Gustavo Francisco Petro Urrego tem 62 anos e nasceu na pequena Ciénaga de Oro (Pântano Dourado), Córdoba, no norte do país, em 19 de abril de 1960. Sua família logo mudou-se para Zipaquirá, próxima a Bogotá, onde se envolveu com atividades sindicais, como a elaboração do jornal Carta Al Pueblo e o centro cultural Gabriel Garcia Márquez, além de ter se integrado, com 17 anos (1977), ao grupo guerrilheiro Movimento 19 de Abril (M19). Com 21 anos já ocupava cargos políticos na cidade, tendo sido preso e torturado em 1985 por posse de arma.

Têm sólida formação em Economia e Administração Pública com cursos na Europa.

Após exercer o cargo de diplomata no governo de Ernesto Samper, Petro entra de vez na política nacional, se elegendo deputado em 1991, senador em 2006, a primeira tentativa de chegar à Presidência colombiana em 2010, quando chegou em quarto. Em 2018, disputou novamente a presidência e chegou ao segundo turno contra Ivan Duque. 

Em 2012 tornou-se prefeito de Bogotá, quando deixou marcas na cidade reconhecidas internacionalmente. Promoveu avanços importantes na área de direitos humanos, reduzindo a violência, e disputou com o governo federal a construção do metrô, que foi impedida por seu opositor. Foi perseguido judicialmente pelos adversários e afastado do cargo, com revolta da população e de organismos internacionais, que forçaram seu retorno à Prefeitura por medida judicial.

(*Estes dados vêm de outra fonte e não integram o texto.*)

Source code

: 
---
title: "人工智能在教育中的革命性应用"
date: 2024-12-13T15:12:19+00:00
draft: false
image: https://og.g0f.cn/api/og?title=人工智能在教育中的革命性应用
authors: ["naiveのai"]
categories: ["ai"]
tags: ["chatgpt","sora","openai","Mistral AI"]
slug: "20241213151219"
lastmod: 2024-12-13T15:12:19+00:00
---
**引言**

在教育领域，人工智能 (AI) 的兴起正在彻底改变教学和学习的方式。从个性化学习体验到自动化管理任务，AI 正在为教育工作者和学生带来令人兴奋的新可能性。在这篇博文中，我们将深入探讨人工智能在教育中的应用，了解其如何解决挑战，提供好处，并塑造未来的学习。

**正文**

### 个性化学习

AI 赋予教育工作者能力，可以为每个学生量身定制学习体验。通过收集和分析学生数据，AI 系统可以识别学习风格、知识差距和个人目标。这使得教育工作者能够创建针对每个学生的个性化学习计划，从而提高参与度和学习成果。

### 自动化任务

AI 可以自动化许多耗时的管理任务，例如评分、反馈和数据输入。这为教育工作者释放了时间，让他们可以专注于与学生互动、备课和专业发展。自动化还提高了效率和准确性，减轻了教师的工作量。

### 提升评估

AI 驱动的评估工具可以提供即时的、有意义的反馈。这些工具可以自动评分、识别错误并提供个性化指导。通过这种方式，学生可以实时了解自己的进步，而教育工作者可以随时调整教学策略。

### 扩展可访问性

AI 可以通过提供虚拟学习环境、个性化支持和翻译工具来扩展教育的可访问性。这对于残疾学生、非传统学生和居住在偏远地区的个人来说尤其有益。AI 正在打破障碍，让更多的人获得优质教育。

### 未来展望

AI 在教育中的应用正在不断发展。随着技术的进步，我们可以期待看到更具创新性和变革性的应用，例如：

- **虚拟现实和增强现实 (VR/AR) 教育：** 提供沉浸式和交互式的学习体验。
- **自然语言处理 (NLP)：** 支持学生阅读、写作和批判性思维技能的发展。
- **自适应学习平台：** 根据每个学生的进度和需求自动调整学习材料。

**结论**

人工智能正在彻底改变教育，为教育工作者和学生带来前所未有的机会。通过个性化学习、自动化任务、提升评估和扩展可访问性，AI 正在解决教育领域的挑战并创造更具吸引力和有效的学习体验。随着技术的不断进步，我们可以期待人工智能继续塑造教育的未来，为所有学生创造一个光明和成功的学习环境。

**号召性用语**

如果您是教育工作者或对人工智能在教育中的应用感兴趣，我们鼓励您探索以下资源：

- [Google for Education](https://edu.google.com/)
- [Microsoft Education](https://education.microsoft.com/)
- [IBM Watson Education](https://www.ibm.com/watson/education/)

No Senado, Petro compôs o grupo de oposição ao governo do ex-presidente Álvaro Uribe, apontando o vínculo do então mandatário com o paramilitarismo e o narcotráfico no país. Ele ficou conhecido internacionalmente por protagonizar as acusações que se tornaram o “escândalo da Parapolítica”. Uribe era financiado por paramilitares que foram presos. Petro provou que membros do Exército, em seu governo, eram ligados a narcotraficantes e paramilitares.Em 2007, foram presos supostos agentes de inteligência que vigiavam e ameaçavam Petro e sua família.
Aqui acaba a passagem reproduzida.